(RECORDS TO USE)

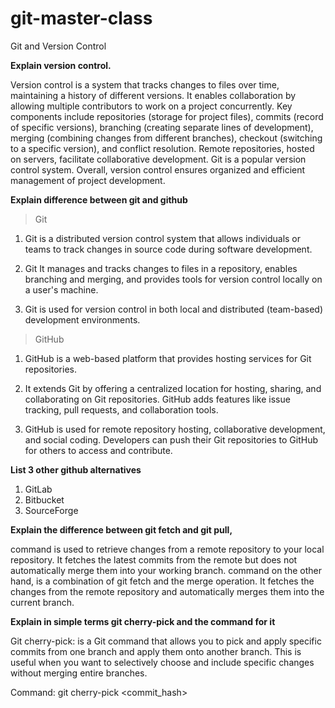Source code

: # git-master-class
Git and Version Control

**Explain version control.**

Version control is a system that tracks changes to files over time, maintaining a history of different versions. It enables collaboration by allowing multiple contributors to work on a project concurrently. Key components include repositories (storage for project files), commits (record of specific versions), branching (creating separate lines of development), merging (combining changes from different branches), checkout (switching to a specific version), and conflict resolution. Remote repositories, hosted on servers, facilitate collaborative development. Git is a popular version control system. Overall, version control ensures organized and efficient management of project development.


**Explain difference between git and github**

>Git
1. Git is a distributed version control system that allows individuals or teams to track changes in source code during software development.

2. Git It manages and tracks changes to files in a repository, enables branching and merging, and provides tools for version control locally on a user's machine.

3. Git is used for version control in both local and distributed (team-based) development environments.


>GitHub

1. GitHub is a web-based platform that provides hosting services for Git repositories.

2. It extends Git by offering a centralized location for hosting, sharing, and collaborating on Git repositories. GitHub adds features like issue tracking, pull requests, and collaboration tools.

3. GitHub is used for remote repository hosting, collaborative development, and social coding. Developers can push their Git repositories to GitHub for others to access and contribute.


**List 3 other github alternatives**
1. GitLab
2. Bitbucket
3. SourceForge



**Explain the difference between git fetch and git pull,**

<git fetch:>
 command is used to retrieve changes from a remote repository to your local repository. It fetches the latest commits from the remote but does not automatically merge them into your working branch.


<git pull:>
 command on the other hand, is a combination of git fetch and the merge operation. It fetches the changes from the remote repository and automatically merges them into the current branch.


**Explain in simple terms git cherry-pick and the command for it**

Git cherry-pick: is a Git command that allows you to pick and apply specific commits from one branch and apply them onto another branch. This is useful when you want to selectively choose and include specific changes without merging entire branches.


Command: git cherry-pick <commit_hash>


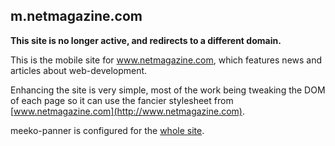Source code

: m.netmagazine.com
-----------------

**This site is no longer active, and redirects to a different domain.**

This is the mobile site for www.netmagazine.com, which features news and articles about web-development.

Enhancing the site is very simple, most of the work being tweaking the DOM of each page so it can use the fancier stylesheet from [www.netmagazine.com](http://www.netmagazine.com).

meeko-panner is configured for the [whole site](http://m.netmagazine.com/).
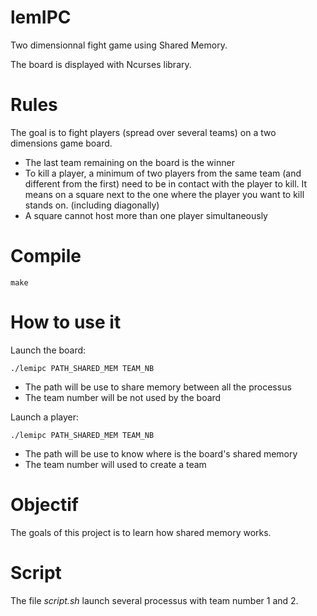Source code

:# lemIPC
Two dimensionnal fight game using Shared Memory.

The board is displayed with Ncurses library.

# Rules
The goal is to fight players (spread over several teams) on a two dimensions game board.

- The last team remaining on the board is the winner
- To kill a player, a minimum of two players from the same team (and different from the first) need to be in contact with the player to kill. It means on a square next to the one where the player you want to kill stands on. (including diagonally)
- A square cannot host more than one player simultaneously

# Compile
    make

# How to use it
Launch the board:

    ./lemipc PATH_SHARED_MEM TEAM_NB

- The path will be use to share memory between all the processus
- The team number will be not used by the board


Launch a player:

    ./lemipc PATH_SHARED_MEM TEAM_NB

- The path will be use to know where is the board's shared memory
- The team number will used to create a team

# Objectif
The goals of this project is to learn how shared memory works.

# Script
The file *script.sh* launch several processus with team number 1 and 2.

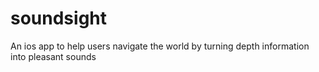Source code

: # soundsight
An ios app to help users navigate the world by turning depth information into pleasant sounds
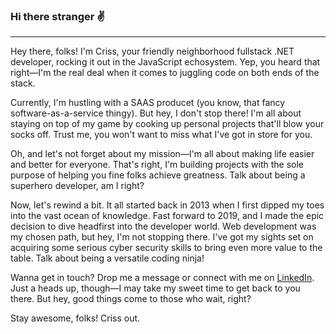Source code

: ### Hi there stranger ✌
<hr />

Hey there, folks! I'm Criss, your friendly neighborhood fullstack .NET developer, rocking it out in the JavaScript echosystem. Yep, you heard that right—I'm the real deal when it comes to juggling code on both ends of the stack.

Currently, I'm hustling with a SAAS producet (you know, that fancy software-as-a-service thingy). But hey, I don't stop there! I'm all about staying on top of my game by cooking up personal projects that'll blow your socks off. Trust me, you won't want to miss what I've got in store for you.

Oh, and let's not forget about my mission—I'm all about making life easier and better for everyone. That's right, I'm building projects with the sole purpose of helping you fine folks achieve greatness. Talk about being a superhero developer, am I right?

Now, let's rewind a bit. It all started back in 2013 when I first dipped my toes into the vast ocean of knowledge. Fast forward to 2019, and I made the epic decision to dive headfirst into the developer world. Web development was my chosen path, but hey, I'm not stopping there. I've got my sights set on acquiring some serious cyber security skills to bring even more value to the table. Talk about being a versatile coding ninja!

Wanna get in touch? Drop me a message or connect with me on [LinkedIn](https://www.linkedin.com/in/criss-guinther-32445a233/). Just a heads up, though—I may take my sweet time to get back to you there. But hey, good things come to those who wait, right?

Stay awesome, folks! Criss out.
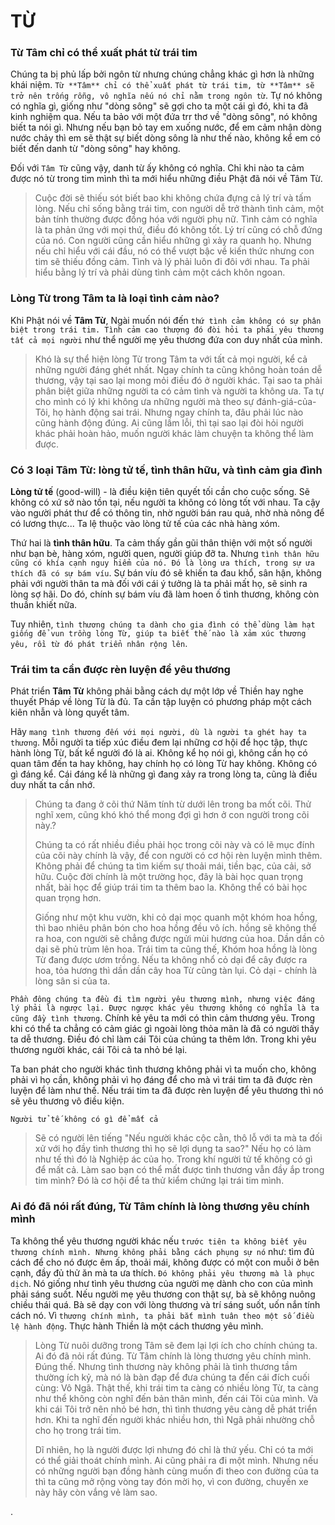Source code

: # TỪ

###  Từ Tâm chỉ có thể xuất phát từ trái tim

Chúng ta bị phủ lấp bởi ngôn từ nhưng chúng chẳng khác gì hơn là những khái niệm. `Từ **Tâm** chỉ có thể xuất phát từ trái tim, từ **Tâm** sẽ trở nên trống rỗng, vô nghĩa nếu nó chỉ nằm trong ngôn từ`.  Tự nó không có nghĩa gì, giống như "dòng sông" sẽ gợi cho ta một cái gì đó, khi ta đã kinh nghiệm qua. Nếu ta bảo với một đứa trr thơ về "dòng sông", nó không biết ta nói gì. Nhưng nếu bạn bỏ tay em xuống nước, để em cảm nhận dòng nước chảy thì em sẽ thật sự biết dòng sông là như thế nào, không kể em có biết đến danh từ "dòng sông" hay không.

Đối với `Tâm Từ` cũng vậy, danh từ ấy không có nghĩa. Chỉ khi nào ta cảm được nó từ trong tim mình thì ta mới hiểu những điều Phật đã nói về Tâm Từ.

> Cuộc đời sẽ thiếu sót biết bao khi không chứa đựng cả lý trí và tấm lòng. Nếu chỉ sống bằng trái tim, con người dễ trở thành tình cảm, một bản tính thường được đồng hóa với người phụ nữ. Tình cảm có nghĩa là ta phản ứng với mọi thứ, điều đó không tốt. Lý trí cũng có chỗ đứng của nó. Con người cũng cần hiểu những gì xảy ra quanh họ. Nhưng nếu chỉ hiểu với cái đầu, nó có thể vượt bậc về kiến thức nhưng con tim sẽ thiếu đồng cảm. Tình và lý phải luôn đi đôi với nhau. Ta phải hiểu bằng lý trí và phải dùng tình cảm một cách khôn ngoan.


### Lòng Từ trong Tâm ta là loại tình cảm nào?

Khi Phật nói về **Tâm Từ**, Ngài muốn nói đến `thứ tình cảm không có sự phân biệt trong trái tim. Tình cảm cao thượng đó đòi hỏi ta phải yêu thương tất cả mọi người` như thể người mẹ yêu thương đứa con duy nhất của mình. 

> Khó là sự thể hiện lòng Từ trong Tâm ta với tất cả mọi người, kể cả những người đáng ghét nhất. Ngay chính ta cũng không hoàn toán dễ thương, vậy tại sao lại mong mỏi điều đó ở người khác. 
> Tại sao ta phải phân biệt giữa những người ta có cảm tình và người ta không ưa. Ta tự cho mình có lý khi không ưa những người mà theo sự đánh-giá-của-Tôi, họ hành động sai trái. Nhưng ngay chính ta, đâu phải lúc nào cũng hành động đúng.  Ai cũng lầm lỗi, thì tại sao lại đòi hỏi người khác phải hoàn hảo, muốn người khác làm chuyện ta không thể làm được.


### Có 3 loại Tâm Từ: lòng tử tế, tình thân hữu, và tình cảm gia đình

**Lòng tử tế**  (good-will) - là điều kiện tiên quyết tối cần cho cuộc sống. Sẽ không có xứ sở nào tồn tại, nếu người ta không có lòng tốt với nhau. Ta cậy vào người phát thư để có thông tin, nhờ người bán rau quả, nhờ nhà nông để có lương thực... Ta lệ thuộc vào lòng tử tế của các nhà hàng xóm.

Thứ hai là **tình thân hữu**. Ta cảm thấy gần gũi thân thiện với một số người như bạn bè, hàng xóm, người quen, người giúp đỡ ta. Nhưng `tình thân hữu cũng có khía cạnh nguy hiểm của nó. Đó là lòng ưa thích, trong sự ưa thích đã có sự bám víu`. Sự bán víu đó sẽ khiến ta đau khổ, sân hận, không phải với người thân ta mà đối với cái ý tưởng là ta phải mất họ, sẽ sinh ra lòng sợ hãi. Do đó, chính sự bám víu đã làm hoen ố tình thương, không còn thuần khiết nữa.

Tuy nhiên, `tình thương chúng ta dành cho gia đình có thể dùng làm hạt giống để vun trồng lòng Từ, giúp ta biết thế nào là xảm xúc thương yêu, rồi từ đó phát triển nhân rộng lên`.

### Trái tim ta cần được rèn luyện để yêu thương

Phát triển **Tâm Từ** không phải bằng cách dự một lớp về Thiền hay nghe thuyết Pháp về lòng Từ là đủ. Ta cần tập luyện có phương pháp một cách kiên nhẫn và lòng quyết tâm.

Hãy `mang tình thương đến với mọi người, dù là người ta ghét hay ta thương`. Mỗi người ta tiếp xúc điều đem lại những cơ hội để học tập, thực hành lòng Từ, bất kể người đó là ai. Không kể họ nói gì, không cần họ có quan tâm đến ta hay không, hay chính họ có lòng Từ hay không. Không có gì đáng kể. Cái đáng kể là những gì đang xảy ra trong lòng ta, cũng là điều duy nhất ta cần nhớ.

> Chúng ta đang ở  cõi thứ Năm tính từ dưới lên trong ba mốt cõi. Thử nghĩ xem, cũng khó khó thể mong đợi gì hơn ở con người trong cõi này.?
> 
> Chúng ta có rất nhiều điều phải học trong cõi này và có lẽ mục đính của cõi này chính là vậy, để con người có cơ hội rèn luyện mình thêm. Không phải để chúng ta tìm kiếm sự thoải mái, tiền bạc, của cải, sở hữu. Cuộc đời chính là một trường học, đây là bài học quan trọng nhất, bài học để giúp trái tim ta thêm bao la. Không thể có bài học quan trọng hơn. 
> 
> Giống như một khu vườn, khi cỏ dại mọc quanh một khóm hoa hồng, thì bao nhiêu phân bón cho hoa hồng đều vô ích. hồng sẽ không thể ra hoa, con người sẽ chẳng được ngửi mùi hương của hoa. Dần dần cỏ dại sẽ phủ trùm lên hoa. Trái tim ta cũng thế, Khóm hoa hồng là lòng Từ đang được ươm trồng. Nếu ta không nhổ cỏ dại để cây được ra hoa, tỏa hương thì dần dần cây hoa Từ cũng tàn lụi. Cỏ dại - chính là lòng sân si của ta.

`Phần đông chúng ta đều đi tìm người yêu thương mình, nhưng việc đáng lý phải là ngược lại. Được ngược khác yêu thương không có nghĩa là ta cũng đầy tình thương`. Chính kẻ yêu ta mới có thìn cảm thương yêu. Trong khi có thể ta chẳng có cảm giác gì ngoài lòng thỏa mãn là đã có người thấy ta dễ thương. Điều đó chỉ làm cái Tôi của chúng ta thêm lớn. Trong khi yêu thương người khác, cái Tôi cả ta nhỏ bé lại.

Ta ban phát cho người khác tình thương không phải vì ta muốn cho, không phải vì họ cần, không phải vì họ đáng để cho mà vì trái tim ta đã được rèn luyện để làm như thế. Nếu trái tim ta đã được rèn luyện để yêu thương thì nó sẽ yêu thương vô điều kiện.

`Người tử tế không có gì để mất cả` 

> Sẽ có người lên tiếng "Nếu người khác cộc cằn, thô lỗ với ta mà ta đối xử với họ đầy tình thương thì họ sẽ lợi dụng ta sao?" Nếu họ có làm như tế thì đó là Nghiệp ác của họ. Trong khí người tử tế không có gì để mất cả. Làm sao bạn có thể mất được tình thương vẫn đầy ắp trong tim mình? Đó là cơ hội để ta thử kiểm chứng lại trái tim mình.

### Ai đó đã nói rất đúng, Từ Tâm chính là lòng thương yêu chính mình

Ta không thể yêu thương người khác nếu `trước tiên ta không biết yêu thương chính mình. Nhưng không phải bằng cách phụng sự nó` như: tìm đủ cách để cho nó được êm ấp, thoải mái, không được có một con muỗi ở bên cạnh, đầy đủ thử ăn mà ta ưa thích. `Đó không phải yêu thương mà là phục dịch`. Nó giống như tình yêu thương của người mẹ dành cho con của mình phải sáng suốt. Nếu người mẹ yêu thương con thật sự, bà sẽ không nuông chiều thái quá. Bà sẽ dạy con với lòng thương và trí sáng suốt, uốn nắn tính cách nó. Vì `thương chính mình, ta phải bắt mình tuân theo một số điều lệ hành động`. Thực hành Thiền là một cách thương yêu mình.

>Lòng Từ nuôi dưỡng trong Tâm sẽ đem lại lợi ích cho chính chúng ta. Ai đó đã nỏi rất đúng. Từ Tâm chính là lòng thương yêu chính mình. Đúng thế. Nhưng tình thương này không phải là tình thương tầm thường ích kỷ, mà nó là bàn đạp để đưa chúng ta đến cái đích cuối cùng: Vô Ngã. Thật thế, khi trái tim ta càng có nhiều lòng Từ, ta càng như thể không còn nghĩ đến bản thân mình, đến cái Tôi của mình. Và khi cái Tôi trở nên nhỏ bé hơn, thì tình thương yêu càng dễ phát triển hơn. Khi ta nghĩ đến người khác nhiều hơn, thì Ngã phải nhường chỗ cho họ trong trái tim.
>
> Dĩ nhiên, họ là người được lợi nhưng đó chỉ là thứ yếu. Chỉ có ta mới có thể giải thoát chính mình. Ai cũng phải ra đi một mình. Nhưng nếu có những người bạn đồng hành cùng muốn đi theo con đường của ta thì ta cũng mở rộng vòng tay đón mời họ, vì con đường, chuyến xe này hãy còn vắng vẻ làm sao.

.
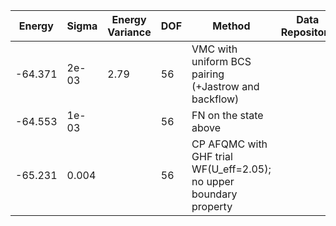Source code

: | Energy  | Sigma | Energy Variance | DOF | Method                                                       | Data Repository |
|---------|-------|-----------------|-----|--------------------------------------------------------------|-----------------|
| -64.371 | 2e-03 | 2.79            | 56  | VMC with uniform BCS pairing (+Jastrow and backflow)         |                 |
| -64.553 | 1e-03 |                 | 56  | FN on the state above                                        |                 |
| -65.231 | 0.004 |                 | 56  | CP AFQMC with GHF trial WF(U_eff=2.05); no upper boundary property |                 |
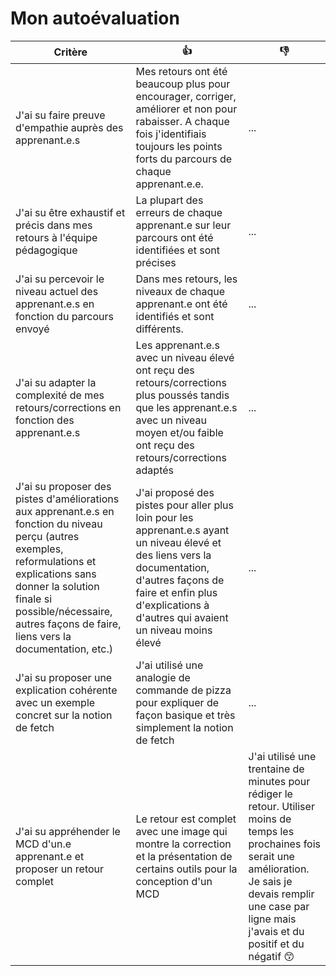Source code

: # Mon autoévaluation

| Critère                                                                                                                                                                                                                                                      | 👍                                                                                                                                                                                                                               | 👎                                                                                                                                                                                                                                              |
| ------------------------------------------------------------------------------------------------------------------------------------------------------------------------------------------------------------------------------------------------------------ | -------------------------------------------------------------------------------------------------------------------------------------------------------------------------------------------------------------------------------- | ----------------------------------------------------------------------------------------------------------------------------------------------------------------------------------------------------------------------------------------------- |
| J'ai su faire preuve d'empathie auprès des apprenant.e.s                                                                                                                                                                                                     | Mes retours ont été beaucoup plus pour encourager, corriger, améliorer et non pour rabaisser. A chaque fois j'identifiais toujours les points forts du parcours de chaque apprenant.e.e.                                         | ...                                                                                                                                                                                                                                             |
| J'ai su être exhaustif et précis dans mes retours à l'équipe pédagogique                                                                                                                                                                                     | La plupart des erreurs de chaque apprenant.e sur leur parcours ont été identifiées et sont précises                                                                                                                              | ...                                                                                                                                                                                                                                             |
| J'ai su percevoir le niveau actuel des apprenant.e.s en fonction du parcours envoyé                                                                                                                                                                          | Dans mes retours, les niveaux de chaque apprenant.e ont été identifiés et sont différents.                                                                                                                                       | ...                                                                                                                                                                                                                                             |
| J'ai su adapter la complexité de mes retours/corrections en fonction des apprenant.e.s                                                                                                                                                                       | Les apprenant.e.s avec un niveau élevé ont reçu des retours/corrections plus poussés tandis que les apprenant.e.s avec un niveau moyen et/ou faible ont reçu des retours/corrections adaptés                                     | ...                                                                                                                                                                                                                                             |
| J'ai su proposer des pistes d'améliorations aux apprenant.e.s en fonction du niveau perçu (autres exemples, reformulations et explications sans donner la solution finale si possible/nécessaire, autres façons de faire, liens vers la documentation, etc.) | J'ai proposé des pistes pour aller plus loin pour les apprenant.e.s ayant un niveau élevé et des liens vers la documentation, d'autres façons de faire et enfin plus d'explications à d'autres qui avaient un niveau moins élevé | ...                                                                                                                                                                                                                                             |
| J'ai su proposer une explication cohérente avec un exemple concret sur la notion de fetch                                                                                                                                                                    | J'ai utilisé une analogie de commande de pizza pour expliquer de façon basique et très simplement la notion de fetch                                                                                                             | ...                                                                                                                                                                                                                                             |
| J'ai su appréhender le MCD d'un.e apprenant.e et proposer un retour complet                                                                                                                                                                                  | Le retour est complet avec une image qui montre la correction et la présentation de certains outils pour la conception d'un MCD                                                                                                  | J'ai utilisé une trentaine de minutes pour rédiger le retour. Utiliser moins de temps les prochaines fois serait une amélioration. Je sais je devais remplir une case par ligne mais j'avais et du positif et du négatif :kissing_smiling_eyes: |
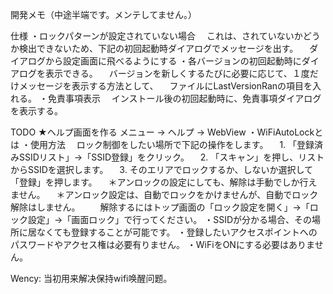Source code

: 開発メモ（中途半端です。メンテしてません。）

仕様
・ロックパターンが設定されていない場合
　これは、されていないかどうか検出できないため、下記の初回起動時ダイアログでメッセージを出す。
　ダイアログから設定画面に飛べるようにする
・各バージョンの初回起動時にダイアログを表示できる。
　バージョンを新しくするたびに必要に応じて、１度だけメッセージを表示する方法として、
　ファイルにLastVersionRanの項目を入れる。
・免責事項表示
　インストール後の初回起動時に、免責事項ダイアログを表示する。

TODO
★ヘルプ画面を作る
メニュー -> ヘルプ -> WebView
・WiFiAutoLockとは
・使用方法
　ロック制御をしたい場所で下記の操作をします。
　1. 「登録済みSSIDリスト」→「SSID登録」をクリック。
　2. 「スキャン」を押し、リストからSSIDを選択します。
　3. そのエリアでロックするか、しないか選択して「登録」を押します。
　＊アンロックの設定にしても、解除は手動でしか行えません。
　＊アンロック設定は、自動でロックをかけませんが、自動でロック解除はしません。
　　解除するにはトップ画面の「ロック設定を開く」->「ロック設定」->「画面ロック」で行ってください。
・SSIDが分かる場合、その場所に居なくても登録することが可能です。
・登録したいアクセスポイントへのパスワードやアクセス権は必要有りません。
・WiFiをONにする必要はありません。

Wency:
  当初用来解决保持wifi唤醒问题。
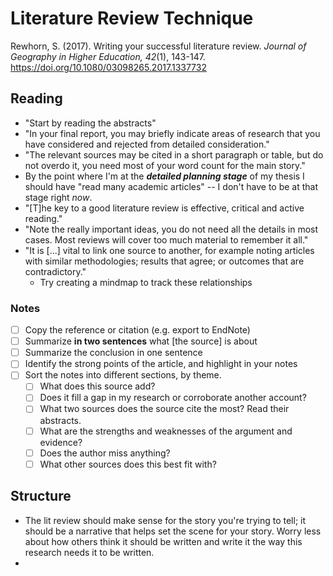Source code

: # Literature Review Technique

Rewhorn, S. (2017). Writing your successful literature review. *Journal of Geography in Higher Education, 42*(1), 143-147.
<https://doi.org/10.1080/03098265.2017.1337732>

## Reading

- "Start by reading the abstracts"
- "In your final report, you may briefly indicate areas of research that you have considered and rejected from detailed consideration."
- "The relevant sources may be cited in a short paragraph or table, but do not overdo it, you need most of your word count for the main story."
- By the point where I'm at the ***detailed planning stage*** of my thesis I should have "read many academic articles" -- I don't have to be at that stage right *now*.
- "[T]he key to a good literature review is effective, critical and active reading."
- "Note the really important ideas, you do not need all the details in most cases. Most reviews will cover too much material to remember it all."
- "It is [...] vital to link one source to another, for example noting articles with similar methodologies; results that agree; or outcomes that are contradictory."
    - Try creating a mindmap to track these relationships


 ### Notes

- [ ] Copy the reference or citation (e.g. export to EndNote)
- [ ] Summarize **in two sentences** what [the source] is about
- [ ] Summarize the conclusion in one sentence
- [ ] Identify the strong points of the article, and highlight in your notes
- [ ] Sort the notes into different sections, by theme.
  - [ ] What does this source add?
  - [ ] Does it fill a gap in my research or corroborate another account?
  - [ ] What two sources does the source cite the most? Read their abstracts.
  - [ ] What are the strengths and weaknesses of the argument and evidence?
  - [ ] Does the author miss anything?
  - [ ] What other sources does this best fit with?

## Structure

- The lit review should make sense for the story you're trying to tell; it should be a narrative that helps set the scene for your story. Worry less about how others think it should be written and write it the way this research needs it to be written.
- 
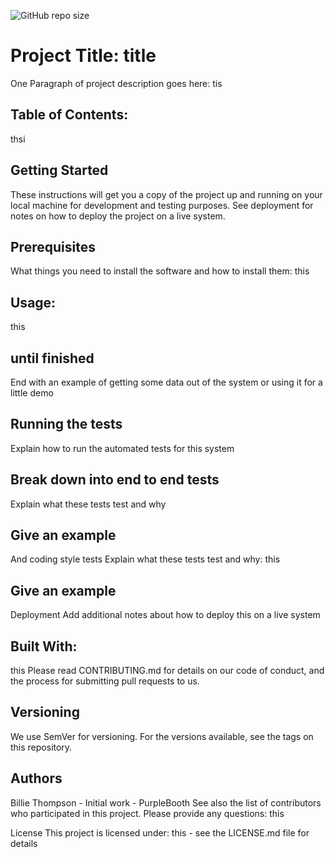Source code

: ![GitHub repo size](https://img.shields.io/github/repo-size/stevensjones/weatherDashboardSixthEdition)

# Project Title: title

One Paragraph of project description goes here: tis

## Table of Contents:

thsi

## Getting Started

These instructions will get you a copy of the project up and running on your local machine for development and testing purposes. See deployment for notes on how to deploy the project on a live system.

## Prerequisites

What things you need to install the software and how to install them:
this

## Usage:

this

## until finished

End with an example of getting some data out of the system or using it for a little demo

## Running the tests

Explain how to run the automated tests for this system

## Break down into end to end tests

Explain what these tests test and why

## Give an example

And coding style tests
Explain what these tests test and why:
this

## Give an example

Deployment
Add additional notes about how to deploy this on a live system

## Built With:

this
Please read CONTRIBUTING.md for details on our code of conduct, and the process for submitting pull requests to us.

## Versioning

We use SemVer for versioning. For the versions available, see the tags on this repository.

## Authors

Billie Thompson - Initial work - PurpleBooth
See also the list of contributors who participated in this project.
Please provide any questions:
this

License
This project is licensed under: this - see the LICENSE.md file for details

(End RECORDS TO USE)

**ABOUT THIS EXERCISE:** Take the records from their first line through the line containing "1. GitHub is" and please return exactly those lines, both ends included, minus the pictures.

**SOLUTION TO THE EXERCISE:**
Source code

: # git-master-class
Git and Version Control

**Explain version control.**

Version control is a system that tracks changes to files over time, maintaining a history of different versions. It enables collaboration by allowing multiple contributors to work on a project concurrently. Key components include repositories (storage for project files), commits (record of specific versions), branching (creating separate lines of development), merging (combining changes from different branches), checkout (switching to a specific version), and conflict resolution. Remote repositories, hosted on servers, facilitate collaborative development. Git is a popular version control system. Overall, version control ensures organized and efficient management of project development.


**Explain difference between git and github**

>Git
1. Git is a distributed version control system that allows individuals or teams to track changes in source code during software development.

2. Git It manages and tracks changes to files in a repository, enables branching and merging, and provides tools for version control locally on a user's machine.

3. Git is used for version control in both local and distributed (team-based) development environments.


>GitHub

1. GitHub is a web-based platform that provides hosting services for Git repositories.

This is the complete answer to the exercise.